What the task requires ▸ Check each line below for the word "been", and copy those that have it.

Rendered images with source text ▸
§ §

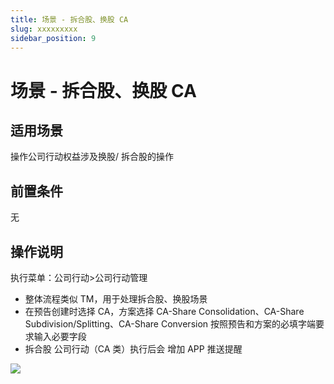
 ```yaml
---
title: 场景 - 拆合股、换股 CA
slug: xxxxxxxxx
sidebar_position: 9
---
```



# 场景 - 拆合股、换股 CA

## 适用场景

操作公司行动权益涉及换股/ 拆合股的操作

## 前置条件

无

## 操作说明 

执行菜单：公司行动&gt;公司行动管理

- 整体流程类似 TM，用于处理拆合股、换股场景 
- 在预告创建时选择 CA，方案选择 CA-Share Consolidation、CA-Share Subdivision/Splitting、CA-Share Conversion 按照预告和方案的必填字端要求输入必要字段
- 拆合股 公司行动（CA 类）执行后会 增加 APP 推送提醒

<img src="/assets/Z9gobvFziow58xxDzPncVMcZnKf.png" src-width="972" src-height="291"/>

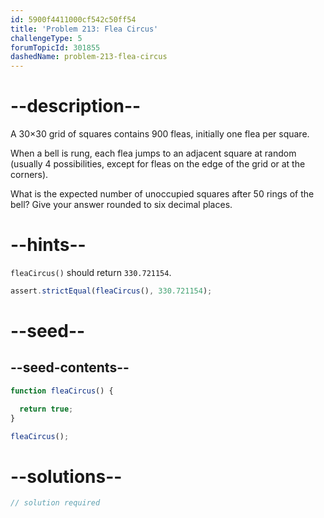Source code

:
 ```yaml
---
id: 5900f4411000cf542c50ff54
title: 'Problem 213: Flea Circus'
challengeType: 5
forumTopicId: 301855
dashedName: problem-213-flea-circus
---
```


# --description--

A 30×30 grid of squares contains 900 fleas, initially one flea per square.

When a bell is rung, each flea jumps to an adjacent square at random (usually 4 possibilities, except for fleas on the edge of the grid or at the corners).

What is the expected number of unoccupied squares after 50 rings of the bell? Give your answer rounded to six decimal places.

# --hints--

`fleaCircus()` should return `330.721154`.

```js
assert.strictEqual(fleaCircus(), 330.721154);
```

# --seed--

## --seed-contents--

```js
function fleaCircus() {

  return true;
}

fleaCircus();
```

# --solutions--

```js
// solution required
```
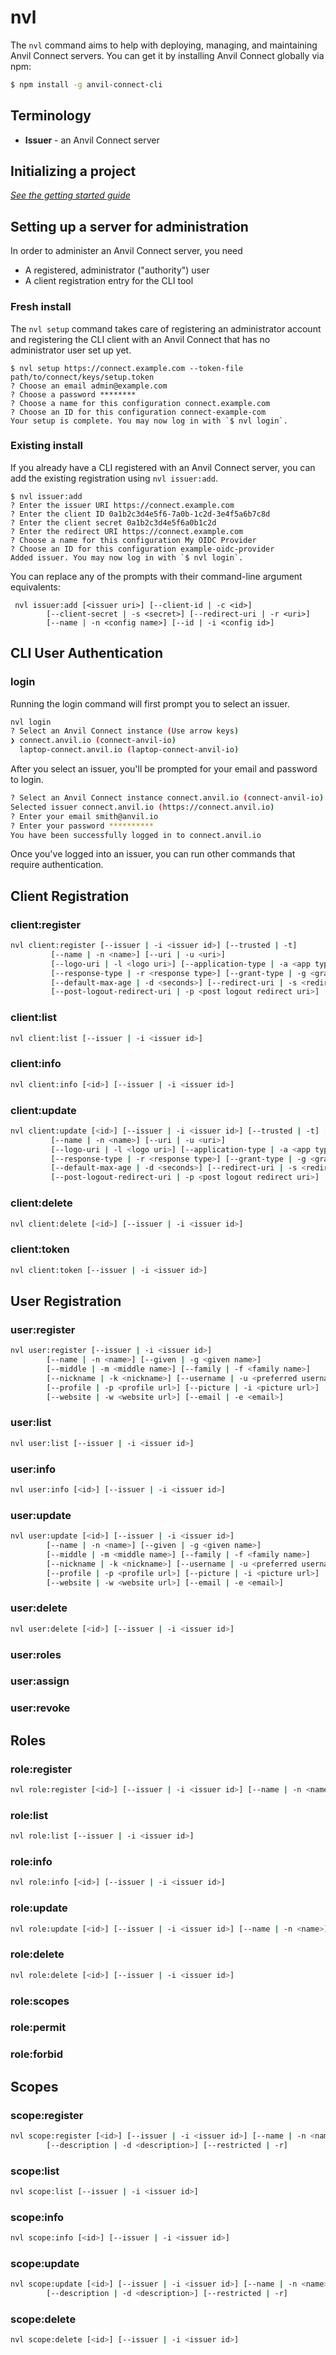# nvl

The `nvl` command aims to help with deploying, managing, and maintaining Anvil Connect servers. You can get it by installing Anvil Connect globally via npm:

```bash
$ npm install -g anvil-connect-cli
```

## Terminology

- **Issuer** - an Anvil Connect server

## Initializing a project

_[See the getting started guide](getting-started.md#initializing-your-project)_

## Setting up a server for administration

In order to administer an Anvil Connect server, you need

- A registered, administrator ("authority") user
- A client registration entry for the CLI tool

### Fresh install

The `nvl setup` command takes care of registering an administrator account and registering the CLI client with an Anvil Connect that has no administrator user set up yet.

```
$ nvl setup https://connect.example.com --token-file path/to/connect/keys/setup.token
? Choose an email admin@example.com
? Choose a password ********
? Choose a name for this configuration connect.example.com
? Choose an ID for this configuration connect-example-com
Your setup is complete. You may now log in with `$ nvl login`.
```

### Existing install

If you already have a CLI registered with an Anvil Connect server, you can add the existing registration using `nvl issuer:add`.

```
$ nvl issuer:add
? Enter the issuer URI https://connect.example.com
? Enter the client ID 0a1b2c3d4e5f6-7a0b-1c2d-3e4f5a6b7c8d
? Enter the client secret 0a1b2c3d4e5f6a0b1c2d
? Enter the redirect URI https://connect.example.com
? Choose a name for this configuration My OIDC Provider
? Choose an ID for this configuration example-oidc-provider
Added issuer. You may now log in with `$ nvl login`.
```

You can replace any of the prompts with their command-line argument equivalents:

```
 nvl issuer:add [<issuer uri>] [--client-id | -c <id>]
        [--client-secret | -s <secret>] [--redirect-uri | -r <uri>]
        [--name | -n <config name>] [--id | -i <config id>]
```


## CLI User Authentication

### login

Running the login command will first prompt you to select an issuer.

```bash
nvl login
? Select an Anvil Connect instance (Use arrow keys)
❯ connect.anvil.io (connect-anvil-io)
  laptop-connect.anvil.io (laptop-connect-anvil-io) 
```

After you select an issuer, you'll be prompted for your email and password to login.

```bash
? Select an Anvil Connect instance connect.anvil.io (connect-anvil-io)
Selected issuer connect.anvil.io (https://connect.anvil.io)
? Enter your email smith@anvil.io
? Enter your password **********
You have been successfully logged in to connect.anvil.io  
```

Once you've logged into an issuer, you can run other commands that require authentication.



## Client Registration

### client:register

```bash
nvl client:register [--issuer | -i <issuer id>] [--trusted | -t]
         [--name | -n <name>] [--uri | -u <uri>]
         [--logo-uri | -l <logo uri>] [--application-type | -a <app type>]
         [--response-type | -r <response type>] [--grant-type | -g <grant type>]
         [--default-max-age | -d <seconds>] [--redirect-uri | -s <redirect uri>]
         [--post-logout-redirect-uri | -p <post logout redirect uri>]
```

### client:list

```bash
nvl client:list [--issuer | -i <issuer id>]
```

### client:info

```bash
nvl client:info [<id>] [--issuer | -i <issuer id>]
```

### client:update

```bash
nvl client:update [<id>] [--issuer | -i <issuer id>] [--trusted | -t] [--untrusted]
         [--name | -n <name>] [--uri | -u <uri>]
         [--logo-uri | -l <logo uri>] [--application-type | -a <app type>]
         [--response-type | -r <response type>] [--grant-type | -g <grant type>]
         [--default-max-age | -d <seconds>] [--redirect-uri | -s <redirect uri>]
         [--post-logout-redirect-uri | -p <post logout redirect uri>]
```

### client:delete

```bash
nvl client:delete [<id>] [--issuer | -i <issuer id>]
```

### client:token

```bash
nvl client:token [--issuer | -i <issuer id>]
```


## User Registration

### user:register

```bash
nvl user:register [--issuer | -i <issuer id>]
        [--name | -n <name>] [--given | -g <given name>]
        [--middle | -m <middle name>] [--family | -f <family name>]
        [--nickname | -k <nickname>] [--username | -u <preferred username>]
        [--profile | -p <profile url>] [--picture | -i <picture url>]
        [--website | -w <website url>] [--email | -e <email>]
```

### user:list

```bash
nvl user:list [--issuer | -i <issuer id>]
```

### user:info

```bash
nvl user:info [<id>] [--issuer | -i <issuer id>]
```

### user:update

```bash
nvl user:update [<id>] [--issuer | -i <issuer id>]
        [--name | -n <name>] [--given | -g <given name>]
        [--middle | -m <middle name>] [--family | -f <family name>]
        [--nickname | -k <nickname>] [--username | -u <preferred username>]
        [--profile | -p <profile url>] [--picture | -i <picture url>]
        [--website | -w <website url>] [--email | -e <email>]
```

### user:delete

```bash
nvl user:delete [<id>] [--issuer | -i <issuer id>]
```

### user:roles
### user:assign
### user:revoke

## Roles

### role:register

```bash
nvl role:register [<id>] [--issuer | -i <issuer id>] [--name | -n <name>]
```

### role:list

```bash
nvl role:list [--issuer | -i <issuer id>]
```

### role:info

```bash
nvl role:info [<id>] [--issuer | -i <issuer id>]
```

### role:update

```bash
nvl role:update [<id>] [--issuer | -i <issuer id>] [--name | -n <name>]
```

### role:delete

```bash
nvl role:delete [<id>] [--issuer | -i <issuer id>]
```

### role:scopes
### role:permit
### role:forbid


## Scopes

### scope:register

```bash
nvl scope:register [<id>] [--issuer | -i <issuer id>] [--name | -n <name>]
        [--description | -d <description>] [--restricted | -r]
```

### scope:list

```bash
nvl scope:list [--issuer | -i <issuer id>]
```

### scope:info

```bash
nvl scope:info [<id>] [--issuer | -i <issuer id>]
```

### scope:update

```bash
nvl scope:update [<id>] [--issuer | -i <issuer id>] [--name | -n <name>]
        [--description | -d <description>] [--restricted | -r]
```

### scope:delete

```bash
nvl scope:delete [<id>] [--issuer | -i <issuer id>]
```

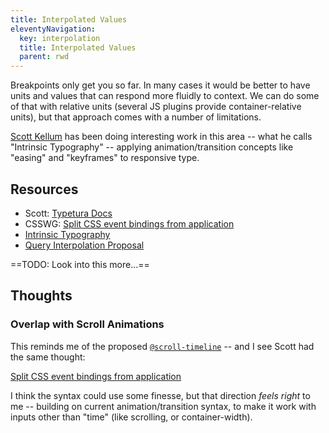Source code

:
 ```yaml
---
title: Interpolated Values
eleventyNavigation:
  key: interpolation
  title: Interpolated Values
  parent: rwd
---
```


Breakpoints only get you so far.
In many cases it would be better to have units
and values that can respond more fluidly to context.
We can do some of that with relative units
(several JS plugins provide container-relative units),
but that approach comes with a number of limitations.

[Scott Kellum](https://twitter.com/ScottKellum)
has been doing interesting work in this area --
what he calls "Intrinsic Typography" --
applying animation/transition concepts
like "easing" and "keyframes"
to responsive type.

## Resources

- Scott: [Typetura Docs](https://docs.typetura.com/)
- CSSWG: [Split CSS event bindings from application](https://github.com/w3c/csswg-drafts/issues/4343)
- [Intrinsic Typography](https://docs.google.com/document/d/1ls7TyGRh7YwkzAb2xOGmSK69d-BThHi0fJ44YdjO2zw/edit#heading=h.jne3slr8ak1x)
- [Query Interpolation Proposal](https://gist.github.com/scottkellum/0c29c4722394c72d311c5045a30398e5)

==TODO: Look into this more...==

## Thoughts

### Overlap with Scroll Animations

This reminds me of the proposed
[`@scroll-timeline`](https://drafts.csswg.org/scroll-animations-1/#scroll-timeline-at-rule) --
and I see Scott had the same thought:

[Split CSS event bindings from application](https://github.com/w3c/csswg-drafts/issues/4343)

I think the syntax could use some finesse,
but that direction _feels right_ to me --
building on current animation/transition syntax,
to make it work with inputs other than "time"
(like scrolling, or container-width).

§ §

Answer section ▸
You have been successfully logged in to connect.anvil.io  
has been doing interesting work in this area --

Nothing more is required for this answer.